For each line of the listing that includes the word "newcommand", show the whole line.

*** Opening of Dataset extract ***

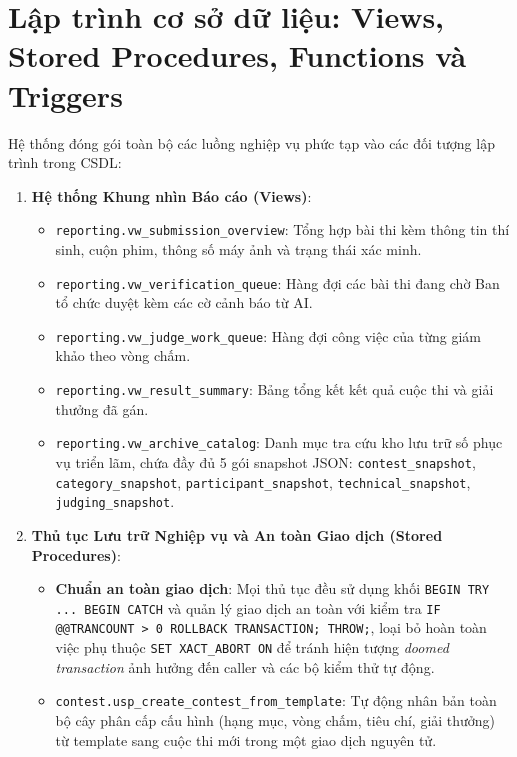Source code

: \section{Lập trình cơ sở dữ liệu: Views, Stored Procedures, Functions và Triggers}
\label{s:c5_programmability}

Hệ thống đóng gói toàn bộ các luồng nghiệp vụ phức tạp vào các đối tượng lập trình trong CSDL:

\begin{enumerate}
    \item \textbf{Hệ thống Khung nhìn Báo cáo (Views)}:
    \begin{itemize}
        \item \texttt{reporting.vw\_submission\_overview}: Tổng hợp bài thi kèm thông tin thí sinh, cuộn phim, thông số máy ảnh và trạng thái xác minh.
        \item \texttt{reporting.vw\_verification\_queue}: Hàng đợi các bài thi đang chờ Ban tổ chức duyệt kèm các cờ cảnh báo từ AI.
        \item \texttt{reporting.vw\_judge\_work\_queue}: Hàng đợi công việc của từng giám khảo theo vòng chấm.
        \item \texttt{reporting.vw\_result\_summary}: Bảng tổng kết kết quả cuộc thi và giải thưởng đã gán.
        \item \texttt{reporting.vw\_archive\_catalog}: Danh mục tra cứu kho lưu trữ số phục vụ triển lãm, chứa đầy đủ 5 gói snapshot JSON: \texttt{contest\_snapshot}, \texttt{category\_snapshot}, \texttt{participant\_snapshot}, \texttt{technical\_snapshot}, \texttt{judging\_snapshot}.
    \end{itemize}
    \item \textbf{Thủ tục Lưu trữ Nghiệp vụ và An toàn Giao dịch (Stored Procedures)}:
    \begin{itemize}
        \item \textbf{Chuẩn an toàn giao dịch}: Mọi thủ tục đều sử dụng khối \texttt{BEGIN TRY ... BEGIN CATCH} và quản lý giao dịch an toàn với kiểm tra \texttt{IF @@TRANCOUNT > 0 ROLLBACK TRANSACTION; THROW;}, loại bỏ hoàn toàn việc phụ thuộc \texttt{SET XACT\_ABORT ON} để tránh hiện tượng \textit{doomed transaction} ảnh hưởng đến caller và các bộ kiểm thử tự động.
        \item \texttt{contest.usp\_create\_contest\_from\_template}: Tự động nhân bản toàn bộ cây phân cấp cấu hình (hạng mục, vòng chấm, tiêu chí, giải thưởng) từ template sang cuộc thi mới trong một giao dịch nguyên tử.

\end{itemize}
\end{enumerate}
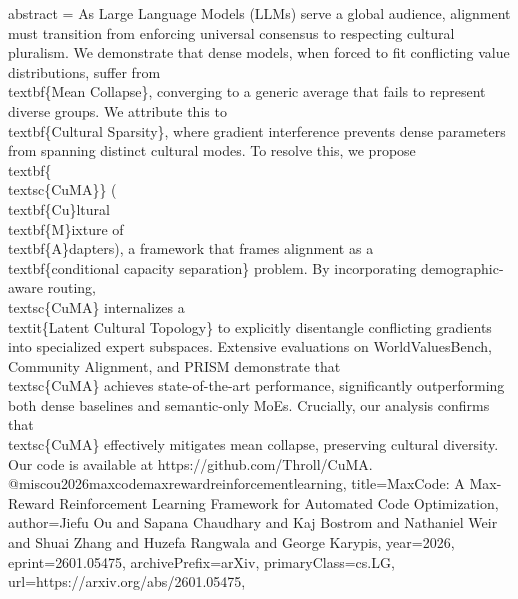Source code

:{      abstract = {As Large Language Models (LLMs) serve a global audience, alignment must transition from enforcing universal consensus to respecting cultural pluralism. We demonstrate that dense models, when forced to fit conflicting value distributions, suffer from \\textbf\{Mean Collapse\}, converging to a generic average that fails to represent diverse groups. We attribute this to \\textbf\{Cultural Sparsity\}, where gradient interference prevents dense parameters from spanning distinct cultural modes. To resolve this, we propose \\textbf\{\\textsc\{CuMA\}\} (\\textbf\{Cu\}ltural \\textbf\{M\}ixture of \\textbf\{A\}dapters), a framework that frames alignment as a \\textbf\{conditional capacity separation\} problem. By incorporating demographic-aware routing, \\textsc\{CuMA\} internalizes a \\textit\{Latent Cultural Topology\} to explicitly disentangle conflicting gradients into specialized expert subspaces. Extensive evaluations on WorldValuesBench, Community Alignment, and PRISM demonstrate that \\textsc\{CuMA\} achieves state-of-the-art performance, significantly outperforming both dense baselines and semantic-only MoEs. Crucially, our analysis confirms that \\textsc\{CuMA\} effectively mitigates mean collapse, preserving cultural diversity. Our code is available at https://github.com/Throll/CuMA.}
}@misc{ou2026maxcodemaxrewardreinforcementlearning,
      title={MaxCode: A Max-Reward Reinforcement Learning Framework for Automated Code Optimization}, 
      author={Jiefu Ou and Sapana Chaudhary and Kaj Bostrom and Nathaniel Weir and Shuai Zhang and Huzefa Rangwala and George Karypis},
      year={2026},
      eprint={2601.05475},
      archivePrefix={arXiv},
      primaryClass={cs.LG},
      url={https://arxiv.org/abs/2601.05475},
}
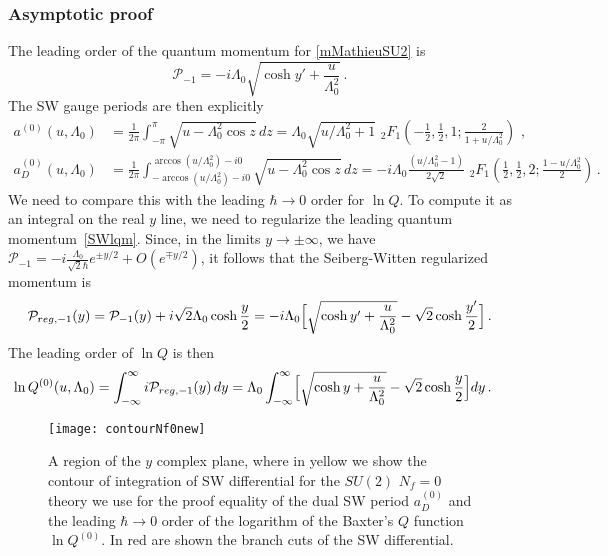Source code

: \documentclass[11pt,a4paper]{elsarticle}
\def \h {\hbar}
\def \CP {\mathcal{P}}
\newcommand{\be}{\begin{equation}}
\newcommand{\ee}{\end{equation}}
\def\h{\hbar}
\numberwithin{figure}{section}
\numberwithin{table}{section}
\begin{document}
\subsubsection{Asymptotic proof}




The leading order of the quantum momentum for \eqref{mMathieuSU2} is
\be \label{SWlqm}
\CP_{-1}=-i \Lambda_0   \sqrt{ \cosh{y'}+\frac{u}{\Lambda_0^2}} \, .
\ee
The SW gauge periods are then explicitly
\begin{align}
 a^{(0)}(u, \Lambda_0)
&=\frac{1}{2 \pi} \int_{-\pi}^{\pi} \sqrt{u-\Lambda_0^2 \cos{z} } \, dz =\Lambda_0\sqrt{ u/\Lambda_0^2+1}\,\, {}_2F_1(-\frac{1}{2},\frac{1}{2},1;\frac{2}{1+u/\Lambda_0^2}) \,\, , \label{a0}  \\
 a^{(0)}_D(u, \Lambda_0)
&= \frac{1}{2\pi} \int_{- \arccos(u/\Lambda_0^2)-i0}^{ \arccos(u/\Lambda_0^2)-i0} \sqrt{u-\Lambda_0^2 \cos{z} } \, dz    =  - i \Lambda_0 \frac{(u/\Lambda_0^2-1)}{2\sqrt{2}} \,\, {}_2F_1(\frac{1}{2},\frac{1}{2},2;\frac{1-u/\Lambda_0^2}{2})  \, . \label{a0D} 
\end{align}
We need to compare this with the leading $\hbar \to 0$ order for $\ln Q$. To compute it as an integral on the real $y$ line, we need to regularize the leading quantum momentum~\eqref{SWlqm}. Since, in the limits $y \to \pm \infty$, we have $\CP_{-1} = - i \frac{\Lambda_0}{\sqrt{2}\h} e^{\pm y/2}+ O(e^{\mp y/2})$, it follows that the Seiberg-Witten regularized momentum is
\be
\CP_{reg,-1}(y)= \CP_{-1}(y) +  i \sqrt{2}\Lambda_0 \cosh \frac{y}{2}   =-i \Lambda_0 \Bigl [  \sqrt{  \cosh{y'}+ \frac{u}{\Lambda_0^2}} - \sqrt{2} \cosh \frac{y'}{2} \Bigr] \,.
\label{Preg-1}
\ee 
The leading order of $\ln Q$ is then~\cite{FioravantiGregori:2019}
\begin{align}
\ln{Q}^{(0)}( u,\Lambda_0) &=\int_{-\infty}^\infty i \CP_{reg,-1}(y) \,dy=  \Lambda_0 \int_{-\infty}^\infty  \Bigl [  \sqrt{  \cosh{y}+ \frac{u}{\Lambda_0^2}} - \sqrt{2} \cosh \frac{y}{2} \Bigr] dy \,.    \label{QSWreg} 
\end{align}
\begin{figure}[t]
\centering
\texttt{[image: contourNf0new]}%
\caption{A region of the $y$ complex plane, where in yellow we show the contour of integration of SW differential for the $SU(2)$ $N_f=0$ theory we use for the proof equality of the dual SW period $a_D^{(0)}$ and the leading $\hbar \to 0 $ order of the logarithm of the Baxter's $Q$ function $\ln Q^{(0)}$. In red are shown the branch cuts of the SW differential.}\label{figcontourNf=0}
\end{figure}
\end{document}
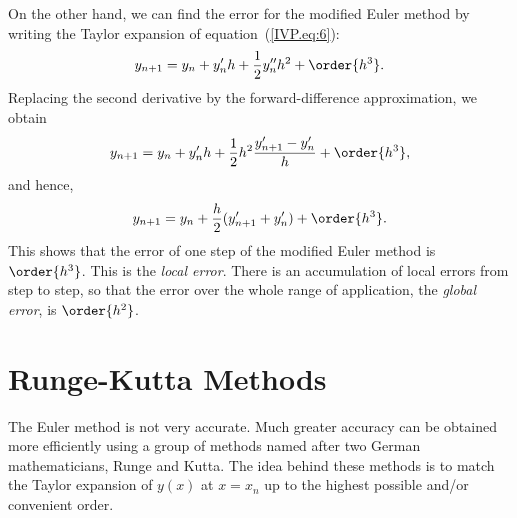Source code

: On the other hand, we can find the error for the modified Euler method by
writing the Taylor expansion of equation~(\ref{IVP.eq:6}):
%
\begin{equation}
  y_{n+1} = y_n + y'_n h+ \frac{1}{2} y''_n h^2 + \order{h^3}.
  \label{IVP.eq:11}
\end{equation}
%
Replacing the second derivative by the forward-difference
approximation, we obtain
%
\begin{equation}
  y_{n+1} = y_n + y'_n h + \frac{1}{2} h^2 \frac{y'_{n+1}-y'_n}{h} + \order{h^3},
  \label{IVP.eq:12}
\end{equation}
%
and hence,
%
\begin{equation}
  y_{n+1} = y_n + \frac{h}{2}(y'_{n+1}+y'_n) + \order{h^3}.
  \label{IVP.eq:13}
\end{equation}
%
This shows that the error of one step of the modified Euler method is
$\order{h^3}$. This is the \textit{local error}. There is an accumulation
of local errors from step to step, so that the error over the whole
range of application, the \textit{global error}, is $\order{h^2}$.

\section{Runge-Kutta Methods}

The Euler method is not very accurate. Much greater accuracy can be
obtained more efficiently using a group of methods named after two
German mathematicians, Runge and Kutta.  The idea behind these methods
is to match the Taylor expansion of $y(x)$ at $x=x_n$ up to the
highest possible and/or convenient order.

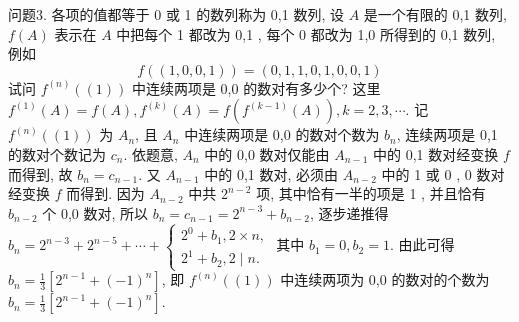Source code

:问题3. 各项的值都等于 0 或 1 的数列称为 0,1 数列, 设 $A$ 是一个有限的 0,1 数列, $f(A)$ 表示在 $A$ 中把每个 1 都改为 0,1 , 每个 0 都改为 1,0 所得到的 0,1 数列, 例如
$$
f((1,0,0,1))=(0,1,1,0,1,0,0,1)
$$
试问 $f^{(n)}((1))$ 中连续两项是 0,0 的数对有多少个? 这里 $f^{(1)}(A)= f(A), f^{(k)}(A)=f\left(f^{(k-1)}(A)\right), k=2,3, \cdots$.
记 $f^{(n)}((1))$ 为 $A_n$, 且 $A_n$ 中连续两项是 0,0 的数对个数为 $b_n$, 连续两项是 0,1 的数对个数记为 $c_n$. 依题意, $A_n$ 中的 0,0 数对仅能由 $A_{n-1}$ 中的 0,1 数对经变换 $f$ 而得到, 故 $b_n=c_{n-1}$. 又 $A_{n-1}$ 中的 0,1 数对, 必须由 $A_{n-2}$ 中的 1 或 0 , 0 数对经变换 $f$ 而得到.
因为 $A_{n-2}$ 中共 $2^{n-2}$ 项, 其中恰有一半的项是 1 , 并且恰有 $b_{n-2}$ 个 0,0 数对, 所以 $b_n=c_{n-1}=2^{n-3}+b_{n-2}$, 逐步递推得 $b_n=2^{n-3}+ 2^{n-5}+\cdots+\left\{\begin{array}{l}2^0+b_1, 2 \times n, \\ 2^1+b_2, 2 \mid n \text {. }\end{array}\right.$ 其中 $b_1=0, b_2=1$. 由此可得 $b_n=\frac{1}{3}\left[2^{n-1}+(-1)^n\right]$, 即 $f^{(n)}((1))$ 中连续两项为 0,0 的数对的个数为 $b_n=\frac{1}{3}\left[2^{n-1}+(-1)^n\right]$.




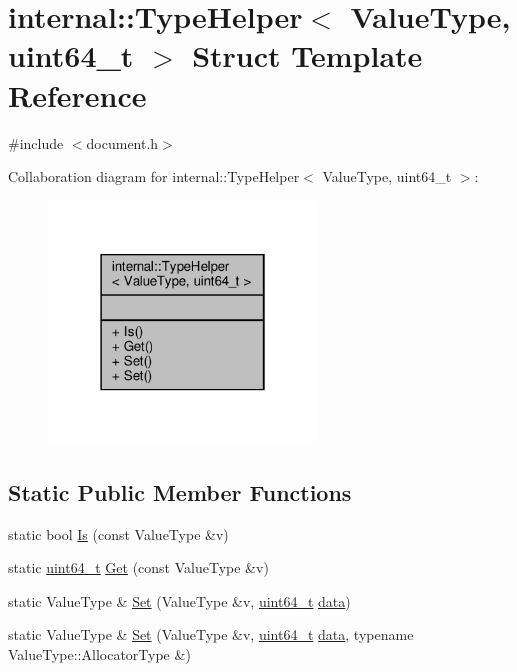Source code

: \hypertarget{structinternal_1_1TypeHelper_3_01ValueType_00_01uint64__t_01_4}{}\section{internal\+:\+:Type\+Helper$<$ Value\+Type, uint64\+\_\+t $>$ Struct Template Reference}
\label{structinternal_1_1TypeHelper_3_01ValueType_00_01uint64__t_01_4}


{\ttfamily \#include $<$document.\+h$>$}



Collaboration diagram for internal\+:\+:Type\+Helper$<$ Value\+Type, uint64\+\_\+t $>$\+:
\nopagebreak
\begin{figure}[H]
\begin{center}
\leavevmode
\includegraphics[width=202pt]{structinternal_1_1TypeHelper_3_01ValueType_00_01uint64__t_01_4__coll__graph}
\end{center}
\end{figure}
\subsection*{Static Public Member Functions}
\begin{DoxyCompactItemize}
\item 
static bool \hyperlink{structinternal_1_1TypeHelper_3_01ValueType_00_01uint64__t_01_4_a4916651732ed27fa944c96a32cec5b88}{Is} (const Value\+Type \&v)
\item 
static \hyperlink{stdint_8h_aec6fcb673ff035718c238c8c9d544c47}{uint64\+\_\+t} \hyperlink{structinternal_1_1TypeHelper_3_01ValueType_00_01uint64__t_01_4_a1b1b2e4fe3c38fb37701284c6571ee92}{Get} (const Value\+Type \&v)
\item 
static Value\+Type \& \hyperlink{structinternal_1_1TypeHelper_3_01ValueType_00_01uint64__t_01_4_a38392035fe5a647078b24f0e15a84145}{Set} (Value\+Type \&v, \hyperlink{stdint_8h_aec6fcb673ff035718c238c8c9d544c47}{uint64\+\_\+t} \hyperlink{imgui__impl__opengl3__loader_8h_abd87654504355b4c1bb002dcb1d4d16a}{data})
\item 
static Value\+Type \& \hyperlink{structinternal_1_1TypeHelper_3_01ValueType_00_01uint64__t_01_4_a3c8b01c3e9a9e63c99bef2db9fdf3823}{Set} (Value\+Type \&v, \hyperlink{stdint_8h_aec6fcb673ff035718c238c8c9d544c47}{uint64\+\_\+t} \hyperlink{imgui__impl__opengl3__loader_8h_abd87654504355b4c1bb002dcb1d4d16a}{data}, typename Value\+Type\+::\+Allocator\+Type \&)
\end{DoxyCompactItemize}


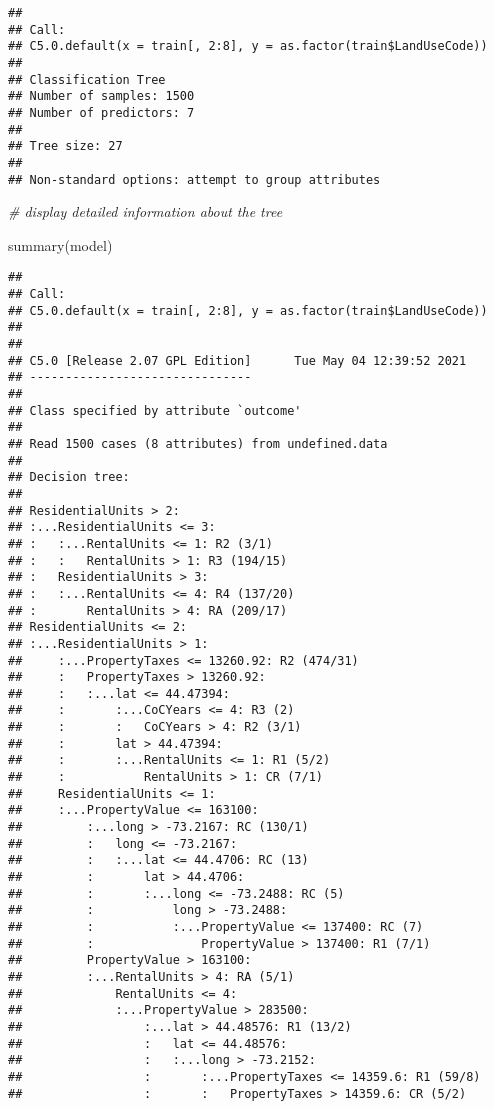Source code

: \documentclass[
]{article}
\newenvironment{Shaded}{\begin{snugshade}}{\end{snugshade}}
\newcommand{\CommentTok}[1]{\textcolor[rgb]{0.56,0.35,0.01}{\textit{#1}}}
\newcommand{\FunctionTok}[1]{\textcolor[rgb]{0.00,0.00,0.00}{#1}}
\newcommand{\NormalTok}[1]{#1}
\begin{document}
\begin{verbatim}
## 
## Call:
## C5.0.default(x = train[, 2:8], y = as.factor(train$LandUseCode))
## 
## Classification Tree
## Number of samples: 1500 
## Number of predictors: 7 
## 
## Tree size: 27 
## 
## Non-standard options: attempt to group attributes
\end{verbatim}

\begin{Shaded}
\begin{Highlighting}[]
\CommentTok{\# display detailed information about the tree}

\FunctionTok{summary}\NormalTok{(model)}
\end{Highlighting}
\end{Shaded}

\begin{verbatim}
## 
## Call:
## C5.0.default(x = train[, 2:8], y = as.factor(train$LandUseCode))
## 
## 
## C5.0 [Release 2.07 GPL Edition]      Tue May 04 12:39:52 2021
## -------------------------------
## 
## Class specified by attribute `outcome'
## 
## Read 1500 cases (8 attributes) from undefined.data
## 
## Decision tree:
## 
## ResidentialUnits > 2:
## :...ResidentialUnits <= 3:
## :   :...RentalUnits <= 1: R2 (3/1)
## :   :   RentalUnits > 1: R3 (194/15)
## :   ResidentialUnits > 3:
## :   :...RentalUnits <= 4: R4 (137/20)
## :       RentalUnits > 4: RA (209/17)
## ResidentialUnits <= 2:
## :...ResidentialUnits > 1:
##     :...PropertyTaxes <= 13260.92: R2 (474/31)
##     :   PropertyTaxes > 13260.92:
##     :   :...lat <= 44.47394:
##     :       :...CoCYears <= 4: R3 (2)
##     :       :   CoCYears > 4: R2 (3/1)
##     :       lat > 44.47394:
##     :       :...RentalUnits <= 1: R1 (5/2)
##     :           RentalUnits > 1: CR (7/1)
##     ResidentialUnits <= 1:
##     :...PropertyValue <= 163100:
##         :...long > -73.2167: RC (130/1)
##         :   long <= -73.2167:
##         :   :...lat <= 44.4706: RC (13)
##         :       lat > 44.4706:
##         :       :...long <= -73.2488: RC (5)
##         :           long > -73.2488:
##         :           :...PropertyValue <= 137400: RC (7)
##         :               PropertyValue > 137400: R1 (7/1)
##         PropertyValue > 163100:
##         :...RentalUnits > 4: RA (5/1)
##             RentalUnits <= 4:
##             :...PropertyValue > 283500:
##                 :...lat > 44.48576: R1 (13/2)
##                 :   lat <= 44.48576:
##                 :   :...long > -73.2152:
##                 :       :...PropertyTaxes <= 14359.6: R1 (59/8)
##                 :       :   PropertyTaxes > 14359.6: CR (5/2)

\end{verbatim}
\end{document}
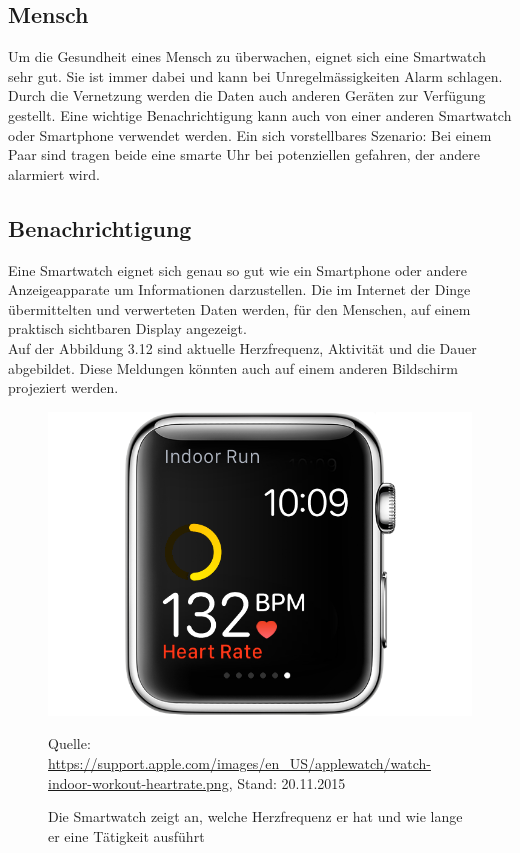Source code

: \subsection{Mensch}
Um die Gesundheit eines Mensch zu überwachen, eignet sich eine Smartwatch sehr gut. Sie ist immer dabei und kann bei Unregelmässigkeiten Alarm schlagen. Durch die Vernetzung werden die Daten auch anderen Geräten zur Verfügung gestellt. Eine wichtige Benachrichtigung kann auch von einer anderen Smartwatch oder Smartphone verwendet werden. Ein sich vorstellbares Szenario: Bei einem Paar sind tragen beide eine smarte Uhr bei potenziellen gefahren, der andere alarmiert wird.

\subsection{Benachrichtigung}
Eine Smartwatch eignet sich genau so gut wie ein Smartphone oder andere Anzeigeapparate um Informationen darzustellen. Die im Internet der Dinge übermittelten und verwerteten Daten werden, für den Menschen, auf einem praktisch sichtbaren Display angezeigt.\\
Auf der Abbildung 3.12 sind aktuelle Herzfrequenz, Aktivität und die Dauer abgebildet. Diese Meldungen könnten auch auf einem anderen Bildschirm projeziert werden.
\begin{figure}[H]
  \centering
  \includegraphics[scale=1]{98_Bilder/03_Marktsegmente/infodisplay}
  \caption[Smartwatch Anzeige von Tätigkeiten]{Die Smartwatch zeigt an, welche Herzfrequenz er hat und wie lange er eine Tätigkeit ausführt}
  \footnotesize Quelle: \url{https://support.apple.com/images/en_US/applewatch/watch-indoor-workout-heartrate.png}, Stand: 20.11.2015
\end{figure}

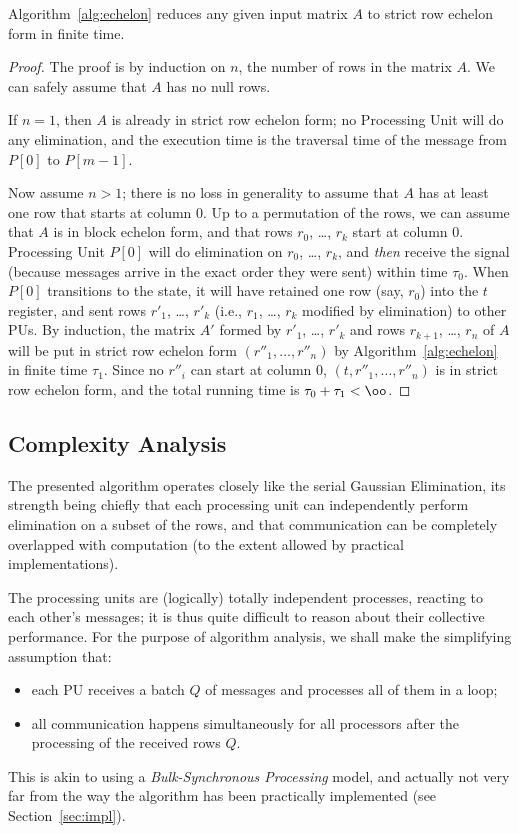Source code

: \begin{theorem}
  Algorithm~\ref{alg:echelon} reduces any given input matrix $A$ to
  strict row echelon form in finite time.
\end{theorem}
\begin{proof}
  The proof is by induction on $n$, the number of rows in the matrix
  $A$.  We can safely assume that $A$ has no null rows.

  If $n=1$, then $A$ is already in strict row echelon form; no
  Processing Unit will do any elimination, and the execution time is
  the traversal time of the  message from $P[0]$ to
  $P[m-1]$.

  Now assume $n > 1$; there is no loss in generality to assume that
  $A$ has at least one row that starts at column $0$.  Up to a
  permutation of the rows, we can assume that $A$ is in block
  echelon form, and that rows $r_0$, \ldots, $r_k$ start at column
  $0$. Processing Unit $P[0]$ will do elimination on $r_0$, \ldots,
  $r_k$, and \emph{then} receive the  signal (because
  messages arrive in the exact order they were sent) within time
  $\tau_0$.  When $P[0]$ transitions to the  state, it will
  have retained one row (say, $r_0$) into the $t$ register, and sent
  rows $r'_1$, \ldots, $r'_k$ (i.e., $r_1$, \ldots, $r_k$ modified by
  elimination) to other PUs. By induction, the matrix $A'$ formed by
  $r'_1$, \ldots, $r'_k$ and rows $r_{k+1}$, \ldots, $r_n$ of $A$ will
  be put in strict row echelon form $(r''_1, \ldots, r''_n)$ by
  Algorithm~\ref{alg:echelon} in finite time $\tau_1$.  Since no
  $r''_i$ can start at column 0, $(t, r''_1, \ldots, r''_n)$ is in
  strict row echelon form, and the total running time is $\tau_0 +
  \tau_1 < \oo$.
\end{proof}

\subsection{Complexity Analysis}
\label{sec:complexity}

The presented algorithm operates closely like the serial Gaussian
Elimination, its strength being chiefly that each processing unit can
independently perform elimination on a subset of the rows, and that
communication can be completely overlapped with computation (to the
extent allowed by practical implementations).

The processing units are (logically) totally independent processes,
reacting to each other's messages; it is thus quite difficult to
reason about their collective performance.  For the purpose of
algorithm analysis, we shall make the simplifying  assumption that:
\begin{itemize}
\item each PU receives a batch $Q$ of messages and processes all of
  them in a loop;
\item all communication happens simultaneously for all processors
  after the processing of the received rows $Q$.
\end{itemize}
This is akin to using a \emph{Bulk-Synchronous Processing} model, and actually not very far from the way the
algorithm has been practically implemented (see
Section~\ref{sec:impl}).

*** Close of Dataset extract ***

▸ **Exercise result**:
\newcommand{\be}{\begin{equation}}
\newcommand{\ee}{\end{equation}}
\newcommand{\CommentTok}[1]{\textcolor[rgb]{0.56,0.35,0.01}{\textit{#1}}}
\newcommand{\FunctionTok}[1]{\textcolor[rgb]{0.00,0.00,0.00}{#1}}
\newcommand{\NormalTok}[1]{#1}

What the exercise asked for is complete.